Hardware between computer and chip

Hi,
My first post.

I'm new to Arduino, and only speak BASIC. I am hoping to try to learn Arduino language, over Christmas.

I only want to do it if I can connect the computer to the chip to be programmed without and Arduino board.

I am working on radio chips, and previously I have blindly programmed an Arduino program to a radio chip 'module' (Including Atmega chip) via a USBASP USB adaptor. If this is possible, then that's what I want.

Can programming be done this way?

Cheers, Z0o0o.

Your description is not at all clear.

It is probably useful, if not quite essential, to have at least one Arduino board - an Uno is best as most things work with it.

If you have (say) an Atmega 328 on a breadboard and if it has the Arduino bootloader program on it you can upload a program from a PC using a USB-TTL cable. I do this regularly.

You can buy Atmega 328s with the bootloader installed.

However it is useful to be able to upload the bootloader yourself and that can be done with an Uno between the PC and another Atmega 328 on a breadboard. After the bootloader is installed you will not need to use the Uno if you prefer not to.

This tutorial explains the process.

...R

camerart:
I am hoping to try to learn Arduino language

There is no Arduino language.

camerart:
previously I have blindly programmed an Arduino program to a radio chip 'module' (Including Atmega chip) via a USBASP USB adaptor. If this is possible, then that's what I want.
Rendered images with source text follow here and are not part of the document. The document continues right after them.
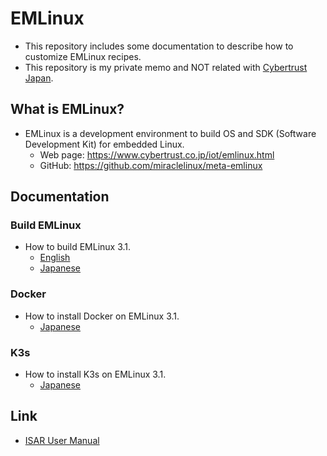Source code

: # EMLinux
- This repository includes some documentation to describe how to customize EMLinux recipes.
- This repository is my private memo and NOT related with [Cybertrust Japan](https://www.cybertrust.co.jp/). 

## What is EMLinux?
- EMLinux is a development environment to build OS and SDK (Software Development Kit) for embedded Linux.
  - Web page: https://www.cybertrust.co.jp/iot/emlinux.html
  - GitHub: https://github.com/miraclelinux/meta-emlinux

## Documentation
### Build EMLinux
- How to build EMLinux 3.1.
  - [English](doc/en/Build-EMLinux31_en.md)
  - [Japanese](doc/jp/Build-EMLinux31_jp.md)

### Docker
- How to install Docker on EMLinux 3.1.
  - [Japanese](doc/jp/Install-Docker-on-EMLinux31_jp.md)

### K3s
- How to install K3s on EMLinux 3.1.
  - [Japanese](doc/jp/Install-K3s-on-EMLinux31_jp.md)
<!--
### Podman
- How to install Podman on EMLinux 3.1.
  - [Japanese](doc/jp/Install-Podman_jp.md)
-->

## Link
- [ISAR User Manual](https://github.com/ilbers/isar/blob/master/doc/user_manual.md)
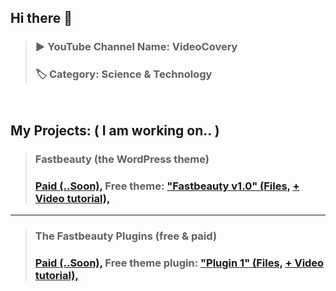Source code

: ## Hi there 👋 
> ### ▶️ YouTube Channel Name: VideoCovery   
> ### 🏷️ Category: Science & Technology 
<pre>

</pre>
## My Projects: ( I am working on.. )
> ### Fastbeauty (the WordPress theme)
> ### [Paid (..Soon),](https://youtube.com/@VideoCovery) Free theme: ["Fastbeauty v1.0" (Files,](https://github.com/VideoCovery/fastbeauty_themes__free-v1.0) [+ Video tutorial),](https://youtube.com/@VideoCovery)
---
> ### The Fastbeauty Plugins (free & paid)
> ### [Paid (..Soon),](https://youtube.com/@VideoCovery) Free theme plugin: ["Plugin 1" (Files,](https://github.com/VideoCovery/fastbeauty_free-plugin__plugin1) [+ Video tutorial),](https://youtube.com/@VideoCovery)

<!--
**VideoCovery/videocovery** is a ✨ _special_ ✨ repository because its `README.md` (this file) appears on your GitHub profile.

Here are some ideas to get you started:

- 🔭 I’m currently working on ...
- 🌱 I’m currently learning ...
- 👯 I’m looking to collaborate on ...
- 🤔 I’m looking for help with ...
- 💬 Ask me about ...
- 📫 How to reach me: ...
- 😄 Pronouns: ...
- ⚡ Fun fact: ...
-->
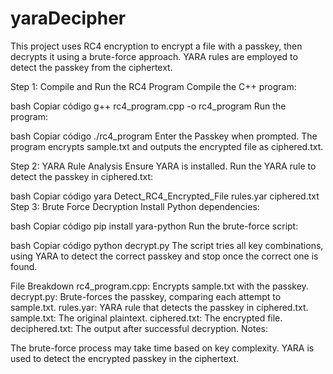 # yaraDecipher
This project uses RC4 encryption to encrypt a file with a passkey, then decrypts it using a brute-force approach. YARA rules are employed to detect the passkey from the ciphertext.

Step 1: Compile and Run the RC4 Program
Compile the C++ program:

bash
Copiar código
g++ rc4_program.cpp -o rc4_program
Run the program:

bash
Copiar código
./rc4_program
Enter the Passkey when prompted. The program encrypts sample.txt and outputs the encrypted file as ciphered.txt.

Step 2: YARA Rule Analysis
Ensure YARA is installed. Run the YARA rule to detect the passkey in ciphered.txt:

bash
Copiar código
yara Detect_RC4_Encrypted_File rules.yar ciphered.txt
Step 3: Brute Force Decryption
Install Python dependencies:

bash
Copiar código
pip install yara-python
Run the brute-force script:

bash
Copiar código
python decrypt.py
The script tries all key combinations, using YARA to detect the correct passkey and stop once the correct one is found.

File Breakdown
rc4_program.cpp: Encrypts sample.txt with the passkey.
decrypt.py: Brute-forces the passkey, comparing each attempt to sample.txt.
rules.yar: YARA rule that detects the passkey in ciphered.txt.
sample.txt: The original plaintext.
ciphered.txt: The encrypted file.
deciphered.txt: The output after successful decryption.
Notes:

The brute-force process may take time based on key complexity.
YARA is used to detect the encrypted passkey in the ciphertext.

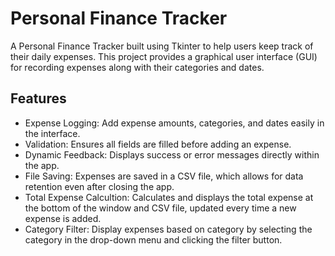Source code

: # Personal Finance Tracker

A Personal Finance Tracker built using Tkinter to help users keep track of their daily expenses. This project provides a graphical user interface (GUI) for recording expenses along with their categories and dates. 

## Features

- Expense Logging: Add expense amounts, categories, and dates easily in the interface.
- Validation: Ensures all fields are filled before adding an expense.
- Dynamic Feedback: Displays success or error messages directly within the app. 
- File Saving: Expenses are saved in a CSV file, which allows for data retention even after closing the app.
- Total Expense Calcultion: Calculates and displays the total expense at the bottom of the window and CSV file, updated every time a new expense is added.
- Category Filter: Display expenses based on category by selecting the category in the drop-down menu and clicking the filter button.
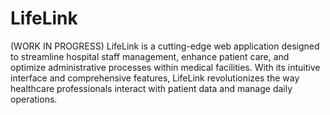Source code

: # LifeLink
(WORK IN PROGRESS) LifeLink is a cutting-edge web application designed to streamline hospital staff management, enhance patient care, and optimize administrative processes within medical facilities. With its intuitive interface and comprehensive features, LifeLink revolutionizes the way healthcare professionals interact with patient data and manage daily operations.
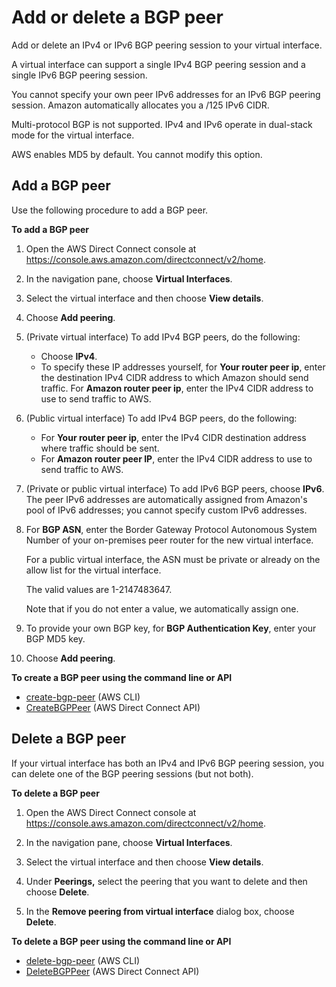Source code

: # Add or delete a BGP peer<a name="add-peer-to-vif"></a>

Add or delete an IPv4 or IPv6 BGP peering session to your virtual interface\.

A virtual interface can support a single IPv4 BGP peering session and a single IPv6 BGP peering session\.

You cannot specify your own peer IPv6 addresses for an IPv6 BGP peering session\. Amazon automatically allocates you a /125 IPv6 CIDR\. 

Multi\-protocol BGP is not supported\. IPv4 and IPv6 operate in dual\-stack mode for the virtual interface\.

AWS enables MD5 by default\. You cannot modify this option\.

## Add a BGP peer<a name="add-bgp-peer-vif"></a>

Use the following procedure to add a BGP peer\.

**To add a BGP peer**

1. Open the AWS Direct Connect console at [https://console\.aws\.amazon\.com/directconnect/v2/home](https://console.aws.amazon.com/directconnect/v2/home)\.

1. In the navigation pane, choose **Virtual Interfaces**\.

1. Select the virtual interface and then choose **View details**\.

1. Choose **Add peering**\.

1. \(Private virtual interface\) To add IPv4 BGP peers, do the following:
   + Choose **IPv4**\.
   + To specify these IP addresses yourself, for **Your router peer ip**, enter the destination IPv4 CIDR address to which Amazon should send traffic\. For **Amazon router peer ip**, enter the IPv4 CIDR address to use to send traffic to AWS\.

1. \(Public virtual interface\) To add IPv4 BGP peers, do the following:
   + For **Your router peer ip**, enter the IPv4 CIDR destination address where traffic should be sent\.
   + For **Amazon router peer IP**, enter the IPv4 CIDR address to use to send traffic to AWS\.

1. \(Private or public virtual interface\) To add IPv6 BGP peers, choose **IPv6**\. The peer IPv6 addresses are automatically assigned from Amazon's pool of IPv6 addresses; you cannot specify custom IPv6 addresses\.

1. For **BGP ASN**, enter the Border Gateway Protocol Autonomous System Number of your on\-premises peer router for the new virtual interface\.

   For a public virtual interface, the ASN must be private or already on the allow list for the virtual interface\.

   The valid values are 1\-2147483647\.

   Note that if you do not enter a value, we automatically assign one\.

1. To provide your own BGP key, for **BGP Authentication Key**, enter your BGP MD5 key\.

1. Choose **Add peering**\.

**To create a BGP peer using the command line or API**
+ [create\-bgp\-peer](https://docs.aws.amazon.com/cli/latest/reference/directconnect/create-bgp-peer.html) \(AWS CLI\)
+ [CreateBGPPeer](https://docs.aws.amazon.com/directconnect/latest/APIReference/API_CreateBGPPeer.html) \(AWS Direct Connect API\)

## Delete a BGP peer<a name="delete-bgp-peer-vif"></a>

If your virtual interface has both an IPv4 and IPv6 BGP peering session, you can delete one of the BGP peering sessions \(but not both\)\.

**To delete a BGP peer**

1. Open the AWS Direct Connect console at [https://console\.aws\.amazon\.com/directconnect/v2/home](https://console.aws.amazon.com/directconnect/v2/home)\.

1. In the navigation pane, choose **Virtual Interfaces**\.

1. Select the virtual interface and then choose **View details**\.

1. Under **Peerings,** select the peering that you want to delete and then choose **Delete**\.

1. In the **Remove peering from virtual interface** dialog box, choose **Delete**\.

**To delete a BGP peer using the command line or API**
+ [delete\-bgp\-peer](https://docs.aws.amazon.com/cli/latest/reference/directconnect/delete-bgp-peer.html) \(AWS CLI\)
+ [DeleteBGPPeer](https://docs.aws.amazon.com/directconnect/latest/APIReference/API_DeleteBGPPeer.html) \(AWS Direct Connect API\)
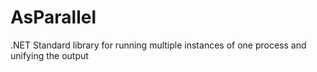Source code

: # AsParallel
.NET Standard library for running multiple instances of one process and unifying the output
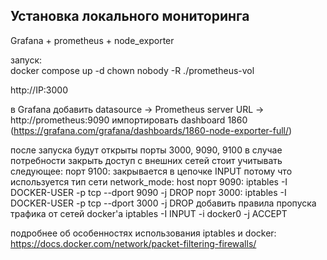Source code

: ## Установка локального мониторинга
Grafana + prometheus + node_exporter

запуск:  
docker compose up -d
chown nobody -R ./prometheus-vol


http://IP:3000

в Grafana добавить datasource -> Prometheus server URL -> http://prometheus:9090
импортировать dashboard 1860  (https://grafana.com/grafana/dashboards/1860-node-exporter-full/)


после запуска будут открыты порты  3000, 9090, 9100
в случае потребности закрыть доступ с внешних сетей стоит учитывать следующее:
порт 9100: закрывается в цепочке INPUT потому что используется тип сети network_mode: host
порт 9090: iptables -I DOCKER-USER -p tcp --dport 9090 -j DROP
порт 3000: iptables -I DOCKER-USER -p tcp --dport 3000 -j DROP
добавить правила пропуска трафика от сетей docker'a
iptables -I INPUT -i docker0 -j ACCEPT

подробнее об особенностях использования iptables и docker:
https://docs.docker.com/network/packet-filtering-firewalls/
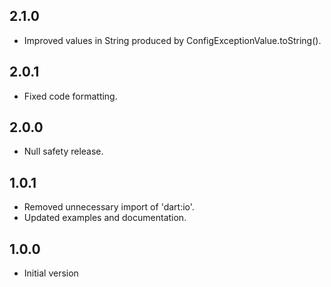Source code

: ## 2.1.0

- Improved values in String produced by ConfigExceptionValue.toString().

## 2.0.1

- Fixed code formatting.

## 2.0.0

- Null safety release.

## 1.0.1

- Removed unnecessary import of 'dart:io'.
- Updated examples and documentation.

## 1.0.0

- Initial version
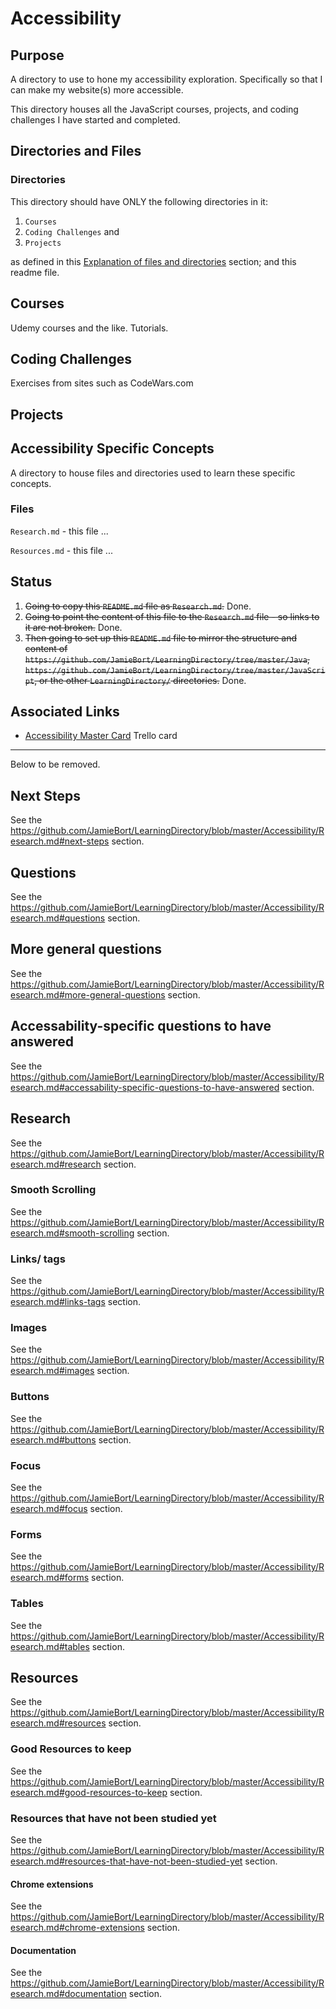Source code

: # Accessibility

## Purpose
A directory to use to hone my accessibility exploration. Specifically so that I can make my website(s) more accessible.

This directory houses all the JavaScript courses, projects, and coding challenges I have started and completed.

## Directories and Files
### Directories

This directory should have ONLY the following directories in it:
1. `Courses`
2. `Coding Challenges` and
3. `Projects`

as defined in this [Explanation of files and directories](https://github.com/JamieBort/LearningDirectory#explanation-of-files-and-directories) section; and this readme file.

## Courses
Udemy courses and the like. Tutorials.

## Coding Challenges
Exercises from sites such as CodeWars.com

## Projects

## Accessibility Specific Concepts
A directory to house files and directories used to learn these specific concepts.

### Files
`Research.md` - this file ...


`Resources.md` - this file ...


## Status
1. ~~Going to copy this `README.md` file as `Research.md`.~~ Done.
2. ~~Going to point the content of this file to the `Research.md` file - so links to it are not broken.~~ Done.
3. ~~Then going to set up this `README.md` file to mirror the structure and content of `https://github.com/JamieBort/LearningDirectory/tree/master/Java`, `https://github.com/JamieBort/LearningDirectory/tree/master/JavaScript`, or the other `LearningDirectory/` directories.~~ Done.

## Associated Links
* [Accessibility Master Card](https://trello.com/c/QiXs2V0r/164-accessibility-master-card) Trello card
---
Below to be removed.
## Next Steps
See the https://github.com/JamieBort/LearningDirectory/blob/master/Accessibility/Research.md#next-steps section.
## Questions
See the https://github.com/JamieBort/LearningDirectory/blob/master/Accessibility/Research.md#questions section.
## More general questions
See the https://github.com/JamieBort/LearningDirectory/blob/master/Accessibility/Research.md#more-general-questions section.
## Accessability-specific questions to have answered
See the https://github.com/JamieBort/LearningDirectory/blob/master/Accessibility/Research.md#accessability-specific-questions-to-have-answered section.
## Research
See the https://github.com/JamieBort/LearningDirectory/blob/master/Accessibility/Research.md#research section.
### Smooth Scrolling
See the https://github.com/JamieBort/LearningDirectory/blob/master/Accessibility/Research.md#smooth-scrolling section.
### Links/<a> tags
See the https://github.com/JamieBort/LearningDirectory/blob/master/Accessibility/Research.md#links-tags section.
### Images
See the https://github.com/JamieBort/LearningDirectory/blob/master/Accessibility/Research.md#images section.
### Buttons
See the https://github.com/JamieBort/LearningDirectory/blob/master/Accessibility/Research.md#buttons section.
### Focus
See the https://github.com/JamieBort/LearningDirectory/blob/master/Accessibility/Research.md#focus section.
### Forms
See the https://github.com/JamieBort/LearningDirectory/blob/master/Accessibility/Research.md#forms section.
### Tables
See the https://github.com/JamieBort/LearningDirectory/blob/master/Accessibility/Research.md#tables section.
## Resources
See the https://github.com/JamieBort/LearningDirectory/blob/master/Accessibility/Research.md#resources section.
### Good Resources to keep
See the https://github.com/JamieBort/LearningDirectory/blob/master/Accessibility/Research.md#good-resources-to-keep section.
### Resources that have not been studied yet
See the https://github.com/JamieBort/LearningDirectory/blob/master/Accessibility/Research.md#resources-that-have-not-been-studied-yet section.
#### Chrome extensions
See the https://github.com/JamieBort/LearningDirectory/blob/master/Accessibility/Research.md#chrome-extensions section.
#### Documentation
See the https://github.com/JamieBort/LearningDirectory/blob/master/Accessibility/Research.md#documentation section.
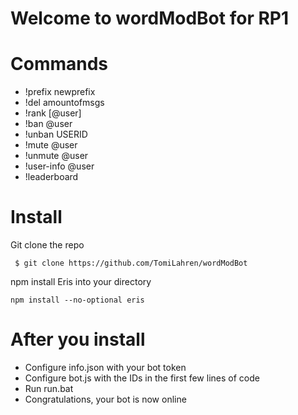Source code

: 
# Welcome to wordModBot for RP1
# Commands
  - !prefix newprefix
  - !del amountofmsgs
  - !rank [@user]
  - !ban @user
  - !unban USERID
  - !mute @user
  - !unmute @user
  - !user-info @user
  - !leaderboard
# Install
  <div id="install">
  Git clone the repo
  <pre><code> $ git clone https://github.com/TomiLahren/wordModBot</code></pre>
  
  npm install Eris into your directory
  <pre><code>npm install --no-optional eris</code></pre>
  
 # After you install
  <ul>
  <li>Configure info.json with your bot token</li>
  <li>Configure bot.js with the IDs in the first few lines of code</li>
  <li>Run run.bat</li>
  <li>Congratulations, your bot is now online</li>
  </ul>
  </div>
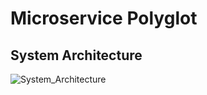 # Microservice Polyglot

## System Architecture

![System_Architecture](https://github.com/user-attachments/assets/76592818-fad1-4a88-a832-0aca86e34c62)
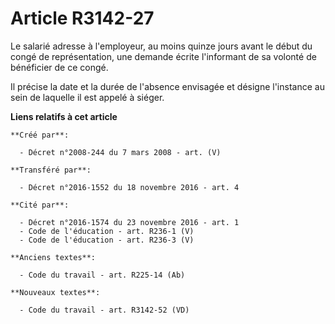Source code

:# Article R3142-27

Le salarié adresse à l'employeur, au moins quinze jours avant le début du congé de représentation, une demande écrite
l'informant de sa volonté de bénéficier de ce congé.

Il précise la date et la durée de l'absence envisagée et désigne l'instance au sein de laquelle il est appelé à siéger.

**Liens relatifs à cet article**

	**Créé par**:

	  - Décret n°2008-244 du 7 mars 2008 - art. (V)

	**Transféré par**:

	  - Décret n°2016-1552 du 18 novembre 2016 - art. 4

	**Cité par**:

	  - Décret n°2016-1574 du 23 novembre 2016 - art. 1
	  - Code de l'éducation - art. R236-1 (V)
	  - Code de l'éducation - art. R236-3 (V)

	**Anciens textes**:

	  - Code du travail - art. R225-14 (Ab)

	**Nouveaux textes**:

	  - Code du travail - art. R3142-52 (VD)
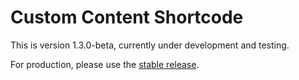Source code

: Custom Content Shortcode
============

This is version 1.3.0-beta, currently under development and testing.

For production, please use the [stable release](http://wordpress.org/plugins/custom-content-shortcode/).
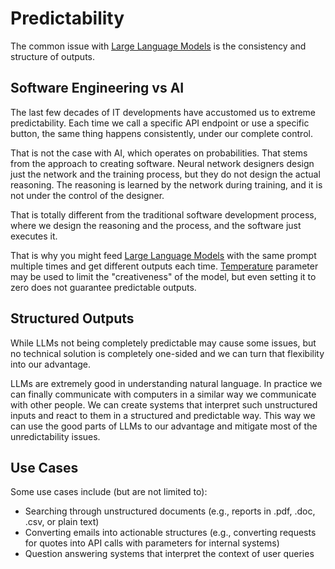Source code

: # Predictability

The common issue with [Large Language Models](/general-concepts/large-language-model) is the consistency and structure of outputs.

## Software Engineering vs AI

The last few decades of IT developments have accustomed us to extreme predictability. Each time we call a specific API endpoint or use a specific button, the same thing happens consistently, under our complete control.

That is not the case with AI, which operates on probabilities. That stems from the approach to creating software. Neural network designers design just the network and the training process, but they do not design the actual reasoning. The reasoning is learned by the network during training, and it is not under the control of the designer.

That is totally different from the traditional software development process, where we design the reasoning and the process, and the software just executes it. 

That is why you might feed [Large Language Models](/general-concepts/large-language-model) with the same prompt multiple times and get different outputs each time. [Temperature](/general-concepts/temperature) parameter may be used to limit the "creativeness" of the model, but even setting it to zero does not guarantee predictable outputs.

## Structured Outputs

While LLMs not being completely predictable may cause some issues, but no technical solution is completely one-sided and we can turn that flexibility into our advantage.

LLMs are extremely good in understanding natural language. In practice we can finally communicate with computers in a similar way we communicate with other people. We can create systems that interpret such unstructured inputs and react to them in a structured and predictable way. This way we can use the good parts of LLMs to our advantage and mitigate most of the unredictability issues.

## Use Cases

Some use cases include (but are not limited to):
- Searching through unstructured documents (e.g., reports in .pdf, .doc, .csv, or plain text)
- Converting emails into actionable structures (e.g., converting requests for quotes into API calls with parameters for internal systems)
- Question answering systems that interpret the context of user queries

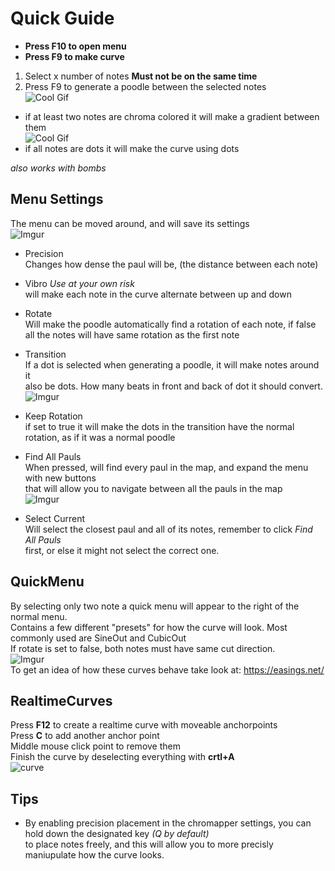 # Quick Guide
- **Press F10 to open menu**
- **Press F9 to make curve**

1. Select x number of notes **Must not be on the same time**
2. Press F9 to generate a poodle between the selected notes  
![Cool Gif](https://github.com/DavidHulstroem/PaulMapper/blob/main/PaulArrow.gif)  
- if at least two notes are chroma colored it will make a gradient between them  
![Cool Gif](https://github.com/DavidHulstroem/PaulMapper/blob/main/PaulGradient.gif)  
- if all notes are dots it will make the curve using dots  

*also works with bombs*  

## Menu Settings
The menu can be moved around, and will save its settings  
![Imgur](https://i.imgur.com/c9SXMwZ.jpg)
- Precision   
Changes how dense the paul will be, (the distance between each note)
- Vibro *Use at your own risk*  
will make each note in the curve alternate between up and down  
- Rotate  
Will make the poodle automatically find a rotation of each note, if false  
all the notes will have same rotation as the first note
- Transition  
If a dot is selected when generating a poodle, it will make notes around it  
also be dots. How many beats in front and back of dot it should convert.  
![Imgur](https://i.imgur.com/LrL47Sq.gif)
- Keep Rotation  
if set to true it will make the dots in the transition have the normal  
rotation, as if it was a normal poodle

- Find All Pauls  
When pressed, will find every paul in the map, and expand the menu with new buttons  
that will allow you to navigate between all the pauls in the map  
![Imgur](https://imgur.com/aACGl3b.jpg)
- Select Current  
Will select the closest paul and all of its notes, remember to click *Find All Pauls*  
first, or else it might not select the correct one.

## QuickMenu
By selecting only two note a quick menu will appear to the right of the normal menu.  
Contains a few different "presets" for how the curve will look. Most commonly used are SineOut and CubicOut   
If rotate is set to false, both notes must have same cut direction.  
![Imgur](https://i.imgur.com/LHufo9R.jpg)  
To get an idea of how these curves behave take look at:
https://easings.net/

## RealtimeCurves
Press **F12** to create a realtime curve with moveable anchorpoints   
Press **C** to add another anchor point  
Middle mouse click point to remove them   
Finish the curve by deselecting everything with **crtl+A**  
![curve](https://github.com/HypersonicSharkz/PaulMapper/blob/main/RealtimeCurve.gif)



## Tips
- By enabling precision placement in the chromapper settings, you can hold down the designated key *(Q by default)*  
to place notes freely, and this will allow you to more precisly maniupulate how the curve looks.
Can programming be done this way?

Yes:

  • You may need to install a hardware package if your hardware configuration isn't compatible with one of the Arduino AVR Boards definitions included with the Arduino IDE. I can help you with that but would need more information to do so.
  • Select the correct hardware definition from Tools > Board.
  • Tools > Programmer > USBasp
  • You may need to do Tools > Burn Bootloader the first time you use your chip to set the fuses to your desired configuration.
  • Sketch > Upload Using Programmer

If your used to basic, you've got some stuff to learn..

Try the 'C' bible - 'the C programming language' by Kernighan and Ritchie. They devised it. You can download it free.

C++ is another step.

The arduino IDE incorporates both of these with some extensions.